The retention time of aniline is about 15 minutes.

15 volumes of methanol and 85 volumes of a solution containing 0.141% w/v of potassium dihydrogen orthophosphate and 0.047% w/v of disodium hydrogen orthophosphate dihydrate previously adjusted to pH 8.0 with 4.2% w/v of sodium hydroxide.

In the chromatogram obtained with solution (1):

the area of any peak corresponding to aniline (impurity K) is not greater than the area of any corresponding peak in the chromatogram obtained with solution (2) (10 ppm).

Carry out the method for liquid chromatography, Appendix III D, using the following solutions.

(1) Cut a suitable number of the suppositories containing 100 mg of Mesalazine into small pieces and add 75 mL of 0.1m hydrochloric acid, mix for 50 minutes with the aid of ultrasound with additional vortex mixing at 10 minute intervals; add sufficient 0.1m hydrochloric acid to produce 100 mL, mix and filter through a 0.45 µm membrane filter.

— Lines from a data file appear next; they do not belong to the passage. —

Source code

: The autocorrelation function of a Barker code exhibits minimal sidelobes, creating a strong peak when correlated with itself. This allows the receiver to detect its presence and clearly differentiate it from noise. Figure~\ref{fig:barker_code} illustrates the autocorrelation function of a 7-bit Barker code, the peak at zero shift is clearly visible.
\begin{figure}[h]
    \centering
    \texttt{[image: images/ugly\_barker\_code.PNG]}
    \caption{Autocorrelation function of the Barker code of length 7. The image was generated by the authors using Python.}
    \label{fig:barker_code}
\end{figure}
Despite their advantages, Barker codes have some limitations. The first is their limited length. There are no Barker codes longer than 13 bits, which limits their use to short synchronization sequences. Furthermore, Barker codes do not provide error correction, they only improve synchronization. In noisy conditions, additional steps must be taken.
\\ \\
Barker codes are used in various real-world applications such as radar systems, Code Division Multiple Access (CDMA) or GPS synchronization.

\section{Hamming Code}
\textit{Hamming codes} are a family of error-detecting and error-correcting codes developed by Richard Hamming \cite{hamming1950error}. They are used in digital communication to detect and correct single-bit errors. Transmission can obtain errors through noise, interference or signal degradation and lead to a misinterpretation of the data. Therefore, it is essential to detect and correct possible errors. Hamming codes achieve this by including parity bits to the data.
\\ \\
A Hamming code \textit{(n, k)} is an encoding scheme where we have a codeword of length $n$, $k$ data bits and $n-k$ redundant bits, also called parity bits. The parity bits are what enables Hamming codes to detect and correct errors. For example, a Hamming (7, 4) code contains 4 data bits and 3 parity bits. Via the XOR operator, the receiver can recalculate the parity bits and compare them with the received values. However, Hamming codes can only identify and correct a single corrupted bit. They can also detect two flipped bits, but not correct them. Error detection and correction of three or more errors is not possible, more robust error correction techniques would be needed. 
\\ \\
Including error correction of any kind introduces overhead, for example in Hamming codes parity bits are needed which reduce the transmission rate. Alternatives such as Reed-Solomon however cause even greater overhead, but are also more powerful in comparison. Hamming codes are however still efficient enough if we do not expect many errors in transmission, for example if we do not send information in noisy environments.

To 1 volume of the filtrate add sufficient 0.1m hydrochloric acid to produce 50 volumes.

(2) 0.002% w/v of mesalazine BPCRS prepared by dissolving in 0.1m hydrochloric acid with the aid of ultrasound.

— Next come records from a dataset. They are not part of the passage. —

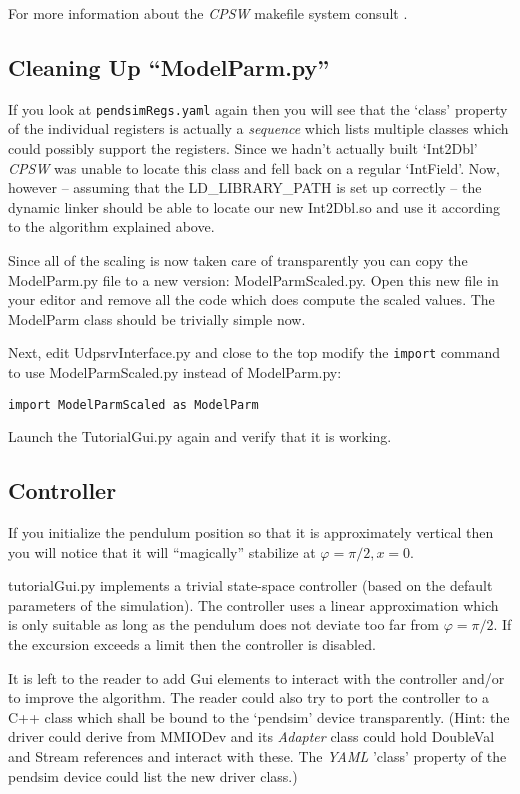 \documentclass[10pt]{article}
\newcommand{\ita}[1]{\emph{#1}}
\newcommand{\cpsw}      {\ita {CPSW}}
\newcommand{\yaml}      {\ita {YAML}}
\newcommand{\cpp}       {C++}
\newcommand{\cod}[1] {{\tt#1}}
\begin{document}
For more information about the \cpsw{} makefile system consult \cite{makefile, INSTALL}.

\subsection{Cleaning Up ``ModelParm.py''}
If you look at \cod{pendsimRegs.yaml} again then you will see that the `class' property
of the individual registers is actually a {\em sequence} which lists multiple classes 
which could possibly support the registers.
Since we hadn't actually built `Int2Dbl' \cpsw{} was unable to locate this class and
fell back on a regular `IntField'. Now, however -- assuming that the LD\_LIBRARY\_PATH
is set up correctly -- the dynamic linker should be able to locate our new Int2Dbl.so
and use it according to the algorithm explained above.

Since all of the scaling is now taken care of transparently you can copy the 
ModelParm.py file to a new version: ModelParmScaled.py. Open this new file in your
editor and remove all the code which does compute the scaled values.
The ModelParm class should be trivially simple now.

Next, edit UdpsrvInterface.py and close to the top modify the \cod{import} 
command to use ModelParmScaled.py instead of ModelParm.py:
\begin{verbatim}
import ModelParmScaled as ModelParm
\end{verbatim}
Launch the TutorialGui.py again and verify that it is working.

\subsection{Controller}
If you initialize the pendulum position so that it is approximately vertical
then you will notice that it will ``magically'' stabilize at $\varphi=\pi/2, x=0$.

tutorialGui.py implements a trivial state-space controller (based on the
default parameters of the simulation). The controller uses a linear approximation
which is only suitable as long as the pendulum does not deviate too far
from $\varphi=\pi/2$. If the excursion exceeds a limit then the controller
is disabled.

It is left to the reader to add Gui elements to interact with the controller
and/or to improve the algorithm. The reader could also try to port the controller
to a \cpp{} class which shall be bound to the `pendsim' device transparently.
(Hint: the driver could derive from MMIODev and its {\em Adapter} class
could hold DoubleVal and Stream references and interact with these. The 
\yaml{} 'class' property of the pendsim device could list the new driver
class.)
\end{document}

(3) Prepare a 0.01% w/v of 3-aminosalicylic acid in 0.1m hydrochloric acid and dilute 1 volume of this solution to 100 volumes with a 0.1% w/v solution of mesalazine BPCRS in 0.1m hydrochloric acid.

(a) Use a stainless steel column (25 cm × 4.6 mm) packed with end-capped octadecylsilyl silica gel for chromatography (5 µm) (XTerra MS C18 is suitable).

(b) Use isocratic elution and the mobile phase described below.

(c) Use a flow rate of 1 mL per minute.

(d) Use a column temperature of 40°.

(e) Use a detection wavelength of 240 nm.

(f) Inject 20 µL of each solution.

A 0.69% w/v solution of sodium dihydrogen phosphate monohydrate, adjusted to pH to 6.2 with dilute sodium hydroxide solution.

In the chromatogram obtained with solution (3):

the peak-to-valley ratio is at least 3.0, where H_p is the height above the baseline of the peak due to 3-aminosalicylic acid and H_v is the height above the baseline of the lowest point of the curve separating this peak from the peak due to mesalazine.

Calculate the content of C₇H₇NO₃ in the suppositories using the declared content of C₇H₇NO₃ in mesalazine BPCRS.

The impurities limited by the requirements of this monograph include those listed under Mesalazine.